• **Your objective**
Of the entries that follow, how many lines hold the string "textit"? Write the number and nothing more.

• **Dataset extract**
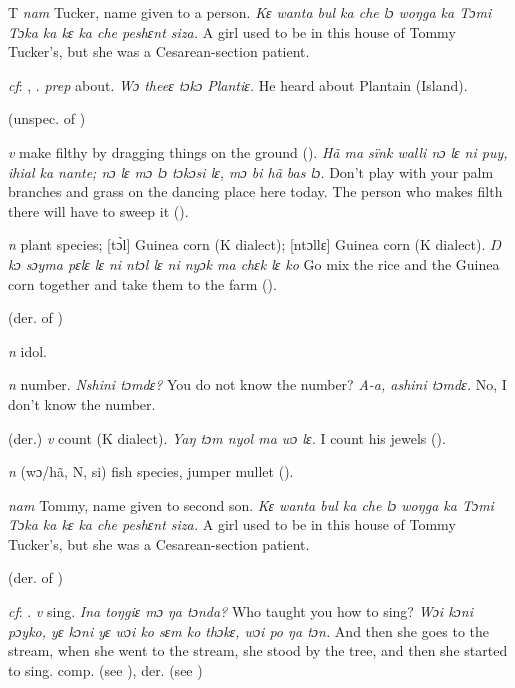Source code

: \begin{letter}{T}
 \textit{nam} Tucker, name given to a person. \textit{Kɛ wanta bul ka che lɔ woŋga ka Tɔmi Tɔka ka kɛ ka che peshɛnt siza.} A girl used to be in this house of Tommy Tucker's, but she was a Cesarean-section patient.

 \textit{cf}: , . \textit{prep} about. \textit{Wɔ theeɛ tɔkɔ Plantiɛ.} He heard about Plantain (Island).

 (unspec. of ) 

 \textit{v} make filthy by dragging things on the ground (\citealt{Pichl1967}). \textit{Hã ma sïnk walli nɔ lɛ ni puy, ihial ka nante; nɔ lɛ mɔ lɔ tɔkɔsi lɛ, mɔ bi hã bas lɔ.} Don't play with your palm branches and grass on the dancing place here today. The person who makes filth there will have to sweep it (\citealt{Pichl1967}). 

 \textit{n} plant species; [tɔ̀l] Guinea corn (K dialect); [ntɔllɛ] Guinea corn (K dialect). \textit{Ŋ kɔ sɔyma pɛlɛ lɛ ni ntɔl lɛ ni nyɔk ma chɛk lɛ ko} Go mix the rice and the Guinea corn together and take them to the farm (\citealt{Pichl1967}). 

 (der. of ) 

 \textit{n} idol.

 \textit{n} number. \textit{Nshini tɔmdɛ?} You do not know the number? \textit{A-a, ashini tɔmdɛ.} No, I don't know the number.

 (der.) \textit{v} count (K dialect). \textit{Yaŋ tɔm nyol ma wɔ lɛ.} I count his jewels (\citealt{Pichl1967}). 

 \textit{n} (wɔ/hã, N, si) fish species, jumper mullet (\citealt{Pichl1967}). 

 \textit{nam} Tommy, name given to second son. \textit{Kɛ wanta bul ka che lɔ woŋga ka Tɔmi Tɔka ka kɛ ka che peshɛnt siza.} A girl used to be in this house of Tommy Tucker's, but she was a Cesarean-section patient. 

 (der. of ) 

 \textit{cf}: . \textit{v} sing. \textit{Ina toŋgiɛ mɔ ŋa tɔnda?} Who taught you how to sing? \textit{Wɔi kɔni pɔyko, yɛ kɔni yɛ wɔi ko sɛm ko thɔkɛ, wɔi po ŋa tɔn.} And then she goes to the stream, when she went to the stream, she stood by the tree, and then she started to sing. comp.  (see ), der.  (see ) 


\end{letter}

• **Result**
10